▸ REQUIRED WORK: The required result is each line of the entries below containing the string "page".

[[ SUPPLIED INFORMATION, beginning ]]

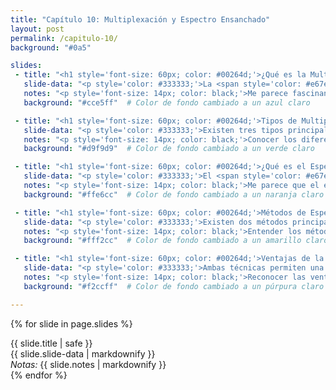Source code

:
 ```yaml
---
title: "Capítulo 10: Multiplexación y Espectro Ensanchado"
layout: post
permalink: /capitulo-10/
background: "#0a5"

slides:
 - title: "<h1 style='font-size: 60px; color: #00264d;'>¿Qué es la Multiplexación?</h1>"
   slide-data: "<p style='color: #333333;'>La <span style='color: #e67e22; font-weight: bold;'>multiplexación</span> permite que múltiples señales compartan el ancho de banda de un único enlace físico, optimizando así el uso del canal.</p>"
   notes: "<p style='font-size: 14px; color: black;'>Me parece fascinante cómo la multiplexación maximiza el uso del ancho de banda. Es esencial para asegurar que se pueda transmitir más información sin necesidad de más recursos físicos.</p>"
   background: "#cce5ff"  # Color de fondo cambiado a un azul claro

 - title: "<h1 style='font-size: 60px; color: #00264d;'>Tipos de Multiplexación</h1>"
   slide-data: "<p style='color: #333333;'>Existen tres tipos principales de multiplexación:<ul><li><strong>Multiplexación por División de Frecuencia (FDM)</strong>: Se usa en señales analógicas, como en la transmisión de radio.</li><li><strong>Multiplexación por División de Longitud de Onda (WDM)</strong>: Común en enlaces de fibra óptica, dividiendo señales de luz.</li><li><strong>Multiplexación por División de Tiempo (TDM)</strong>: Combina varias señales digitales en un solo canal.</li></ul></p>"
   notes: "<p style='font-size: 14px; color: black;'>Conocer los diferentes tipos de multiplexación me ayuda a entender sus aplicaciones específicas. Cada tipo tiene un enfoque único, y es interesante ver cómo se utilizan en el mundo real.</p>"
   background: "#d9f9d9"  # Color de fondo cambiado a un verde claro

 - title: "<h1 style='font-size: 60px; color: #00264d;'>¿Qué es el Espectro Ensanchado?</h1>"
   slide-data: "<p style='color: #333333;'>El <span style='color: #e67e22; font-weight: bold;'>espectro ensanchado</span> incrementa el ancho de banda de una señal para mejorar su seguridad y reducir interferencias.</p>"
   notes: "<p style='font-size: 14px; color: black;'>Me parece que el espectro ensanchado es crucial para la seguridad de las comunicaciones. Al aumentar el ancho de banda, se disminuyen las interferencias, lo que resulta en señales más claras y confiables.</p>"
   background: "#ffe6cc"  # Color de fondo cambiado a un naranja claro

 - title: "<h1 style='font-size: 60px; color: #00264d;'>Métodos de Espectro Ensanchado</h1>"
   slide-data: "<p style='color: #333333;'>Existen dos métodos principales:<ul><li><strong>Espectro Ensanchado por Salto de Frecuencia (FHSS)</strong>: La frecuencia cambia aleatoriamente, minimizando interferencias.</li><li><strong>Espectro Ensanchado de Secuencia Directa (DSSS)</strong>: Cada bit de la señal se expande en una serie de bits (chips) para mejorar la inmunidad al ruido.</li></ul></p>"
   notes: "<p style='font-size: 14px; color: black;'>Entender los métodos de espectro ensanchado me da una mejor perspectiva sobre cómo se protegen las señales. Me resulta fascinante cómo estas técnicas abordan el problema del ruido en las comunicaciones.</p>"
   background: "#fff2cc"  # Color de fondo cambiado a un amarillo claro

 - title: "<h1 style='font-size: 60px; color: #00264d;'>Ventajas de la Multiplexación y Espectro Ensanchado</h1>"
   slide-data: "<p style='color: #333333;'>Ambas técnicas permiten una <span style='color: #e67e22; font-weight: bold;'>transmisión de datos</span> más segura, eficiente y con mayor capacidad, optimizando el uso del ancho de banda.</p>"
   notes: "<p style='font-size: 14px; color: black;'>Reconocer las ventajas de estas técnicas es fundamental para comprender su importancia en las redes modernas. La eficiencia y seguridad son pilares en el diseño de sistemas de comunicación.</p>"
   background: "#f2ccff"  # Color de fondo cambiado a un púrpura claro

---
```


{% for slide in page.slides %}                 
<section data-background="{% if slide.image %}{{slide.image}}{% elsif slide.background %}{{slide.background}}{% else %}{{page.background}}{% endif %}">
        <div>{{ slide.title | safe }}</div>
        <div>{{ slide.slide-data | markdownify }}</div>
        <div><em>Notas:</em> {{ slide.notes | markdownify }}</div>
</section>               
{% endfor %}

[[ SUPPLIED INFORMATION, end ]]

▸ EXERCISE RESULT:
{% for slide in page.slides %}                 
<section data-background="{% if slide.image %}{{slide.image}}{% elsif slide.background %}{{slide.background}}{% else %}{{page.background}}{% endif %}">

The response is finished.